Smartphone: proibir ou consentir?

O Agrupamento de Escolas da Sé, na Guarda, vai proibir os telemóveis aos alunos do 1º, 2º e 3º ciclos a partir de 22 de abril, no recomeço do ano letivo.
Com esta medida pretende-se que os jovens estejam «menos dependentes dos telemóveis, sobretudo nos intervalos». O diretor da escola da Sé considera que quem entra no edifício «repara que os alunos passam grande parte do intervalo e hora de almoço agarrados ao telemóvel e que não convivem uns com os outros, não conversam, não brincam, não jogam à bola», partindo do pressuposto errado de que há 20 ou 30 anos estavam todos muito felizes a conviver e a brincar. Não estavam…
Como escreveu João Miguel Tavares no “Público”, «o smartphone cruzado com as redes sociais é um bicho dificílimo de domar, cujo impacto ainda não compreendemos em toda a sua extensão». Suponho que ninguém tem dúvidas de que o telemóvel está tão entranhado nas nossas vidas que a sua gestão é um pesadelo: «é através dele que comunicamos, socializamos, aprendemos, descansamos, pagamos, nos organizamos, nos divertimos. Os telemóveis são horríveis porque afetam a autoestima dos nossos filhos – e são incríveis porque permitem saber onde eles estão quando saem de casa».

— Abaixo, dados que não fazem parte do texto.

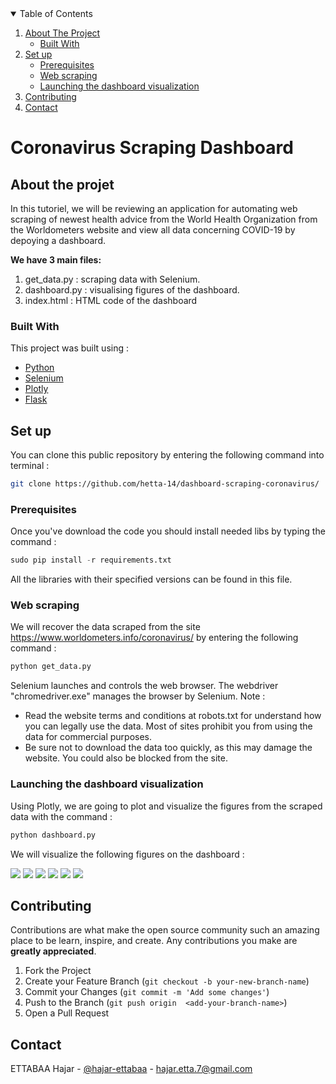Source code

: 
<!-- TABLE OF CONTENTS -->
<details open="open">
  <summary>Table of Contents</summary>
  <ol>
    <li>
      <a href="#about-the-project">About The Project</a>
      <ul>
        <li><a href="#built-with">Built With</a></li>
      </ul>
    </li>
    <li>
      <a href="#set-up">Set up</a>
      <ul>
        <li><a href="#prerequisites">Prerequisites</a></li>
        <li><a href="#web-scraping">Web scraping</a></li>
        <li><a href="#launching-the-dashboard-visualization">Launching the dashboard visualization</a></li>
      </ul>
    </li>
    <li><a href="#contributing">Contributing</a></li>
    <li><a href="#contact">Contact</a></li>
  </ol>
</details>

# Coronavirus Scraping Dashboard
## About the projet
In this tutoriel, we will be reviewing an application for automating  web scraping of newest health advice from the World Health Organization from the Worldometers website
and view all data concerning COVID-19 by depoying a dashboard.

**We have 3 main files:**
  1. get_data.py : scraping data with Selenium.
  2. dashboard.py : visualising figures of the dashboard.
  3. index.html : HTML code of the dashboard
### Built With

This project was built using :
* [Python](https://www.python.org/)
* [Selenium](https://www.selenium.dev/)
* [Plotly](https://plotly.com)
* [Flask](https://flask.palletsprojects.com/en/1.1.x/)
  
## Set up
You can clone this public repository by entering the following command into terminal :
```sh
git clone https://github.com/hetta-14/dashboard-scraping-coronavirus/
```
### Prerequisites 
Once you've download the code you should install needed libs by typing the command :
```python
sudo pip install -r requirements.txt
```
All the libraries with their specified versions can be found in this file.
### Web scraping
We will recover the data scraped from the site https://www.worldometers.info/coronavirus/ by entering the following command :
```python
python get_data.py
```
Selenium launches and controls the web browser. The webdriver "chromedriver.exe" manages the browser by Selenium.
Note : 
  - Read the website terms and conditions at robots.txt for understand how you can legally use the data. Most of sites prohibit you from using the data for commercial purposes.
  - Be sure not to download the data too quickly, as this may damage the website. You could also be blocked from the site.
### Launching the dashboard visualization
Using Plotly, we are going to plot and visualize the figures from the scraped data with the command :
```python
python dashboard.py
```
We will visualize the following figures on the dashboard :

![](https://github.com/hetta-14/dashboard-scraping-coronavirus/blob/master/img/A.PNG)
![](https://github.com/hetta-14/dashboard-scraping-coronavirus/blob/master/img/B.PNG)
![](https://github.com/hetta-14/dashboard-scraping-coronavirus/blob/master/img/C.PNG)
![](https://github.com/hetta-14/dashboard-scraping-coronavirus/blob/master/img/D.PNG)
![](https://github.com/hetta-14/dashboard-scraping-coronavirus/blob/master/img/E.PNG)
![](https://github.com/hetta-14/dashboard-scraping-coronavirus/blob/master/img/F.PNG)

<!-- CONTRIBUTING -->
## Contributing

Contributions are what make the open source community such an amazing place to be learn, inspire, and create. Any contributions you make are **greatly appreciated**.

1. Fork the Project
2. Create your Feature Branch (`git checkout -b your-new-branch-name`)
3. Commit your Changes (`git commit -m 'Add some changes'`)
4. Push to the Branch (`git push origin  <add-your-branch-name>`)
5. Open a Pull Request

<!-- CONTACT -->
## Contact

ETTABAA Hajar - [@hajar-ettabaa](https://www.linkedin.com/in/hajar-ettabaa/) - hajar.etta.7@gmail.com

Na história encontramos muitos momentos de suposta perigosidade e muitas influências “aterradoras” sobre as crianças – as histórias do lobo mau… E com o progresso passaram a ser ainda mais as formas de pânico que, diz-se, fazem mal à saúde psíquica e alteram a forma de vida dos jovens. Hoje são os telemóveis que fazem “muito mal”, nos anos 50 eram as revistas de banda desenhada, com as suas histórias de horror ou ficção que mudavam os comportamentos das crianças, e, por isso, foram acusadas de corromper a juventude. «Houve audiências no Congresso, novas leis, perseguições a autores e editores, e até fogueiras com revistas a arder». Então, concluiu-se que a juventude dos anos 50 estava perdida por causa da BD. Nos anos 60, 70 e 80 foi a televisão (ainda hoje há quem defenda que as crianças não podem ver TV porque lhes «faz muito mal»). As crianças dos anos 80 e 90 foram afetadas pelos videojogos. As dos anos 2000 foram moldadas pelo telemóvel. A dos anos 2010 foram destruídas pelas redes sociais. «Há aqui um padrão bem definido: a juventude está sempre perdida, até ao dia em que cresce e tem filhos, que por sua vez estão perdidos, e assim sucessivamente».
Percebe-se a intenção e a vontade de fazer “alguma coisa” para mudar o panorama. Um pouco por todo o lado, as recomendações ou mesmo proibições de utilização de telemóveis tem ganho adeptos e ninguém parece ver na medida uma atitude autoritária da parte do sistema educativo. Esse é o caminho mais fácil para tentar relativizar o assunto, mas, como sabemos, o fruto proibido ainda será mais apetecido… Tem de haver regras de utilização e uma política restritiva na utilização de smartphones na escola, mas a proibição é um caminho errado. Em vez de educação, bom senso e equilíbrio perante cada uma das “invasões” que influenciam comportamentos, reage-se ao desconhecido com regras interditivas, que por vezes têm um resultado contrário ao pretendido.
Entretanto, ao mesmo tempo que a digitalização global avança, e o smartphone é um recurso didático e pedagógico, os arautos da ordem querem parar o vento com as mãos.